Erik Darling: What’s the gotcha on distributed transactions, like when you actually use DTC and not just cross database?
Tara Kizer: [crosstalk] with AG 2016 – you know, I just did an AG client yesterday so I have this fresh in my memory, but you need Windows 2016, and our deck says that it’s somewhat supported. DTC support and Windows 2016, sort of…
Brent Ozar: It’s so bad. It’s only supported between two databases on different servers [crosstalk] database transaction, they can’t be in the same AG, they can’t be on the same server. So it’s – if you go to the Books Online page about AGA support for DTC, scroll all the way to the bottom, there’s a beautiful example just in plain English, like a thought experiment that shows you why you’ll lose data.
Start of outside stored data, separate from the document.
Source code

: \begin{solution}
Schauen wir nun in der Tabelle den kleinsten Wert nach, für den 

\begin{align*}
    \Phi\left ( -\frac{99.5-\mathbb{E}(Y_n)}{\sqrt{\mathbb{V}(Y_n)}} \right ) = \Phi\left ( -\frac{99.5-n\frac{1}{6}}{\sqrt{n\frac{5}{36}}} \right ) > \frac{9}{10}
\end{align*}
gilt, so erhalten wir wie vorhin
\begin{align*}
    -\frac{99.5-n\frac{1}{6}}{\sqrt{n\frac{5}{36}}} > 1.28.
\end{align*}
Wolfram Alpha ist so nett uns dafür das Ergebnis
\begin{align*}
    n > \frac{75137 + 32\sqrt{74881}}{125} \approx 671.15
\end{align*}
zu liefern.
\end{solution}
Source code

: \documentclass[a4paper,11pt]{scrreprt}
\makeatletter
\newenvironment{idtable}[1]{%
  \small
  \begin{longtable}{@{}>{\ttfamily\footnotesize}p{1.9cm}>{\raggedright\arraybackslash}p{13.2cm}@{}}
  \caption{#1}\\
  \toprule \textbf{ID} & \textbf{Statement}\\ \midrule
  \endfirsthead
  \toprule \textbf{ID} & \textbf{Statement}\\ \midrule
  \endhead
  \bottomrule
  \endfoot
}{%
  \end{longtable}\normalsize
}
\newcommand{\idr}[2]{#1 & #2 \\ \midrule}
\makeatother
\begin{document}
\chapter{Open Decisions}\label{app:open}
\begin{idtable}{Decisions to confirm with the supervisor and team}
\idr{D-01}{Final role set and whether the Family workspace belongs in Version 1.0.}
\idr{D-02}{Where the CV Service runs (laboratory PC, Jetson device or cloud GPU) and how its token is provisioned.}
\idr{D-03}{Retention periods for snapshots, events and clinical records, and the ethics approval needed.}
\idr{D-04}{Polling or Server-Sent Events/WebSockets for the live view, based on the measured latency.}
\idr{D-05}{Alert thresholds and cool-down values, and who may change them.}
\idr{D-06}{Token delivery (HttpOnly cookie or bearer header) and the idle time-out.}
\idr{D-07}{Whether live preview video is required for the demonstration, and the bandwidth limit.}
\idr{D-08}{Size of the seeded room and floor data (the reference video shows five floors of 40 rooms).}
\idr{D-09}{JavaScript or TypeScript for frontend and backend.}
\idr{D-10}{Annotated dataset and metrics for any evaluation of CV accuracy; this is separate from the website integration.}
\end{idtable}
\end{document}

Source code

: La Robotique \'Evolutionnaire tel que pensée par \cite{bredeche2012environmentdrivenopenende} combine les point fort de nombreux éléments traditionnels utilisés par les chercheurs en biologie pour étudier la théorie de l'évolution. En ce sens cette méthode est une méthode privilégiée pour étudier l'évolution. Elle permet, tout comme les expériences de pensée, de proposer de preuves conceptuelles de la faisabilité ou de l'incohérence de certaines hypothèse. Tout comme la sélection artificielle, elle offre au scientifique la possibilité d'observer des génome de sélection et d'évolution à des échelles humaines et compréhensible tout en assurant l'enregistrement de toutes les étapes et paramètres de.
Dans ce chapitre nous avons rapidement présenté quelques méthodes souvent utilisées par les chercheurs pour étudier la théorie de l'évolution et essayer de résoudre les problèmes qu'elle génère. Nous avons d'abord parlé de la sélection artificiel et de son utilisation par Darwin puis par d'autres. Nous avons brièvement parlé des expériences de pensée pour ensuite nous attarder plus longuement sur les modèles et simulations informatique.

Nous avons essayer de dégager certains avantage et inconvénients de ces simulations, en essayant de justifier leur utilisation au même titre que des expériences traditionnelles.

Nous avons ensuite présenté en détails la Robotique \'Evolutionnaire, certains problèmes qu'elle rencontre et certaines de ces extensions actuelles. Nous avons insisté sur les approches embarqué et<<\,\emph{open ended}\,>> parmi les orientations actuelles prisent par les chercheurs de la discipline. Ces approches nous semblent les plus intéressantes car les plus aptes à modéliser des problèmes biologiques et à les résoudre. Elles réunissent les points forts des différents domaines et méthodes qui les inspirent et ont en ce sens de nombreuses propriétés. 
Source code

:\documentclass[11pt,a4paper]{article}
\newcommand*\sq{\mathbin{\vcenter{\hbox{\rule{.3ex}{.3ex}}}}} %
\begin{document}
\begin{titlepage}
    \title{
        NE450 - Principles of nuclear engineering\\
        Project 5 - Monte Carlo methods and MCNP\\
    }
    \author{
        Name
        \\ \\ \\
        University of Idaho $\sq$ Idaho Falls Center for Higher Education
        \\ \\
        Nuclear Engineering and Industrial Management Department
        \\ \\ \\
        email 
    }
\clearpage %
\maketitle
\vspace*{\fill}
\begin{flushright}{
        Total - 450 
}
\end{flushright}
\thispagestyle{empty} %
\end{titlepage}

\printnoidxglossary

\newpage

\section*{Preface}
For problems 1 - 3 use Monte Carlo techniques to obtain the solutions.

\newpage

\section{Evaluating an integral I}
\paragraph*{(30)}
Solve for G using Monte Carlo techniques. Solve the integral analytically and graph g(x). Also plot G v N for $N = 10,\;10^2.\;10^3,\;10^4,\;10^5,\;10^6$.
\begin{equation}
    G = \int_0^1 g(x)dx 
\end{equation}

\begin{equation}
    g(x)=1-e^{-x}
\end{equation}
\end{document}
Erik Darling: I think they fixed that up a little bit for 2017, like it’s fully supported.
Brent Ozar: Yeah, it’s totally supported…
Erik Darling: On the same server and everything.
Brent Ozar: There’s a gotcha, when you set up the AG, you have to define where you want to lose data. If you have extra data in one database, do you want to discard it or how do you want to react to it?
Erik Darling: Oh that gave me the chills, I’m sorry.
Brent Ozar: But at least it’s supported, because how often does that really happen, you know, that you failover mid transaction? I say it sarcastically…
Richie Rump: On purpose?
Brent Ozar: Right, on purpose you would just do a plan failover and it would be pretty graceful, it wouldn’t be a very [crosstalk]…
Should I change my Agent job owners to SA?
Brent Ozar: J.H. says, “is it safe and best practices to switch all my agent job owners to SA?” He said, “I’m worried about someone leaving and having their login disabled.” What do you guys for agent job owners?
Erik Darling: That.
Tara Kizer: Yes, that’s the best practice. I had a client recently where it had created an sp_whoisactive job, so that it would start collecting some data for us, and they saw me adding SA as the job owner. They were like, oh wait a second, SA is disabled. It’s like, it doesn’t matter, still is going to work.
I’m trying to compare 60M rows over linked servers…
Brent Ozar: M.M. says, this is probably going to be good for Richie, M.M. says, “I’m trying to help a developer…” I already love this guy, or woman, who knows? M.M. I can’t tell. “I’m trying to help a developer and myself to improve performance. We have a query that every day it joins a table across network servers using linked servers or open query, and it’s trying to compare 60 million rows, 11 columns on both of them, one to one. What are my best options?”
Tara Kizer: Unsubscribe. You need to use SSIS for that type of thing. Don’t do this type of stuff in T-SQL. SSIS can handle this more efficiently than T-SQL can.
Brent Ozar: Richie, what’s your thoughts too?
Richie Rump: Yeah, my first thought was move everything to one server, but yeah, SSIS would be better, especially with that kind of load, you know, 60 million rows. Yeah, probably better.
Brent Ozar: And if it’s only once a day, if you wanted to move everything onto the same server, you just do a restore. Just backup – take your nightly backups and restore them over onto the other server, because it doesn’t have to be up to the exact moment in time.
Can you explain columnstore indexes?
Brent Ozar: Let’s see here, Michaela – see I remembered your name from last week. Michaela says, “can you guys explain column store indexes?” I’ve got to start reading these questions before I ask them.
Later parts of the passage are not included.